Allen was born in Rochelle, Illinois, in August of 1956 and was voted “most likely to succeed” of the girls in her high school class. She was one of four children and her mother is still alive at 95. Asked by Phillips whether it was true that she got into acting because she didn’t make the cheerleading squad her freshman year, Allen acknowledged that it was.

“I was a cheerleader in middle school, but didn’t make it in my freshman year. So, I tried out for the competitions for one-act plays. As soon as I competed, I said, ‘That’s what I’ve been looking for!’” After high school, she attended both Northern Illinois University and Easter Illinois University, where she met fellow Steppenwolf Theater founding member John Malkovich. Her first role was as Nurse Ratched in “One Flew over the Cuckoo’s Nest” and she went on to play Laura Wingfield in “The Glass Menagerie” and Linda Loman in “Death of a Salesman” at age 18 or 19. Describing the theater department as “a small drama department to train drama teachers” Allen noted, “College is about being in over your head.” Among other Steppenwolf actors she met in 1977 were Laurie Metcalfe and Gary Sinise.

Her first role was a small part in “Compromising Positions” in 1985. Then, she played the blind girl in “Manhunter” in 1986, followed by successful stage work on Broadway in such films as “Burn This” opposite Malkovich (for which she won a Tony in 1988) and “The Heidi Chronicles” in 1989.
One of Allen’s most memorable roles, and one for which she received her first Oscar nomination, was her portrayal of Pat Nixon in Oliver Stone’s 1995 film “Nixon.” (Allen has been nominated for Oscars 3 times). In 1996, she starred opposite Daniel Day Lewis in “The Crucible” and in 1997 opposite Kevin Kline in “The Ice Storm,” while also the lead actress in the John Travolta vehicle “Face/Off.” “Pleasantville” with Toby Maguire followed in 1998.

Asked if she had ever equivocated about a role

, Allen said: “Pleasantville. I thought I was getting into a rut of playing the wronged wife. Am I getting into the not-good-wife thing? It felt like somewhat familiar territory for me, after my previous roles, but Gary Ross irected it, and he said, ‘No, this one is FUNNY!’”

Q: “By ‘Manhunter’, did you feel you could do both films and stage?”

A: “I did not go thinking it would happen. It just happened. My interest in film developed because it was a bit more lucrative. It wasn’t a goal, but it evolved over time.” (Allen has been in 3 of the highly successful “Bourne” films.)

Q: “What is it like working with Francis Ford Coppola, as you did in ‘Peggy Sue Got Married’?”

A: “Francis likes to rehearse and use videotape. He likes having people improvise. He wants that laid in place before you start. Coppola may have been one of the first to use a monitor. We’d all be looking around and saying, ‘Where’s Francis?’”

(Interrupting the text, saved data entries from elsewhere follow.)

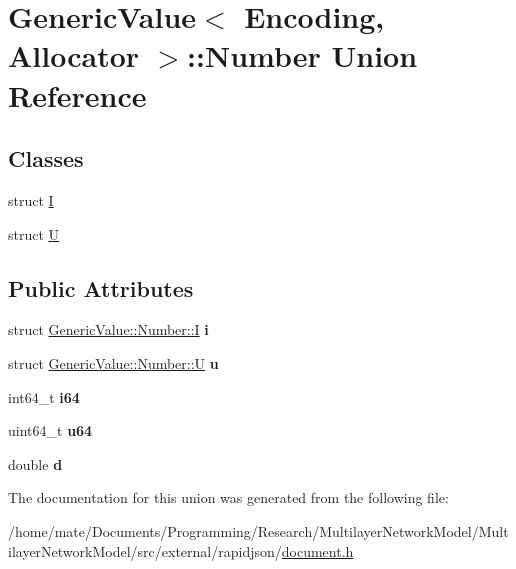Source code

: \hypertarget{unionGenericValue_1_1Number}{}\section{Generic\+Value$<$ Encoding, Allocator $>$\+:\+:Number Union Reference}
\label{unionGenericValue_1_1Number}
\subsection*{Classes}
\begin{DoxyCompactItemize}
\item 
struct \hyperlink{structGenericValue_1_1Number_1_1I}{I}
\item 
struct \hyperlink{structGenericValue_1_1Number_1_1U}{U}
\end{DoxyCompactItemize}
\subsection*{Public Attributes}
\begin{DoxyCompactItemize}
\item 
struct \hyperlink{structGenericValue_1_1Number_1_1I}{Generic\+Value\+::\+Number\+::I} {\bfseries i}\hypertarget{unionGenericValue_1_1Number_a0593fffc72a240979606668179e94436}{}\label{unionGenericValue_1_1Number_a0593fffc72a240979606668179e94436}

\item 
struct \hyperlink{structGenericValue_1_1Number_1_1U}{Generic\+Value\+::\+Number\+::U} {\bfseries u}\hypertarget{unionGenericValue_1_1Number_a3b5f0986718c830b88d641491248131d}{}\label{unionGenericValue_1_1Number_a3b5f0986718c830b88d641491248131d}

\item 
int64\+\_\+t {\bfseries i64}\hypertarget{unionGenericValue_1_1Number_ae53d96a8ead92099541da3b71633b77b}{}\label{unionGenericValue_1_1Number_ae53d96a8ead92099541da3b71633b77b}

\item 
uint64\+\_\+t {\bfseries u64}\hypertarget{unionGenericValue_1_1Number_a1c8d3c6d226cf74315e233b30b622430}{}\label{unionGenericValue_1_1Number_a1c8d3c6d226cf74315e233b30b622430}

\item 
double {\bfseries d}\hypertarget{unionGenericValue_1_1Number_a7ca3ad492fff303586d241eb0d17c242}{}\label{unionGenericValue_1_1Number_a7ca3ad492fff303586d241eb0d17c242}

\end{DoxyCompactItemize}


The documentation for this union was generated from the following file\+:\begin{DoxyCompactItemize}
\item 
/home/mate/\+Documents/\+Programming/\+Research/\+Multilayer\+Network\+Model/\+Multilayer\+Network\+Model/src/external/rapidjson/\hyperlink{document_8h}{document.\+h}\end{DoxyCompactItemize}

At this point, Phillips joked, “Maybe he’s still finishing up ‘Apocalypse Now?’”

Q: “By ‘Peggy Sue Got Married’ were you worried about being typecast?”

A: “I felt I was getting to do the size of the roles I was prepared for. Coming from Broadway, I didn’t understand the lingo.”

Q: “By this point, you’d already done ‘The Heidi Chronicles’ on Broadway, Wendy Wasserstein’s Pulitzer Prize-winning play.”

A: “It was a big deal for me. The year before I had worked with John Malkovich on Broadway for about a year and a half. I was pretty honored to be doing a Wendy Wasserstein play. There’s a lot of work that goes on before. Quite a long preview period.”

Phillips mentioned most of Allen’s roles after clips were shown of many of them and said, “It’s a shame you’ve had to work with so many hacks,” with a laugh.

Q: “What was it like to work with Ang Lee on ‘The Ice Storm’?”

A: “He has a very clear vision of what he wants. I trusted his judgment implicitly. I really trusted his eye. Many actors are from the dailies era, when you could see some of the day’s shooting, but Ang would not allow actors to go. Jeff Bridges (she worked with Bridges on “Tucker” and “The Contender”) really wanted to go to dailies. Now, it’s instant replay on the monitor.”

Q: “Were there any surprises for you in the radical jump cuts and film vision that Oliver Stone brought to ‘Nixon?’”

A: “I usually don’t watch any of my movies again after they’ve come out. Oliver Stone likes the visual assault style, but he was a little more restrained in ‘Nixon.’”

Q: “Were you able to find a way to empathize with Pat Nixon?”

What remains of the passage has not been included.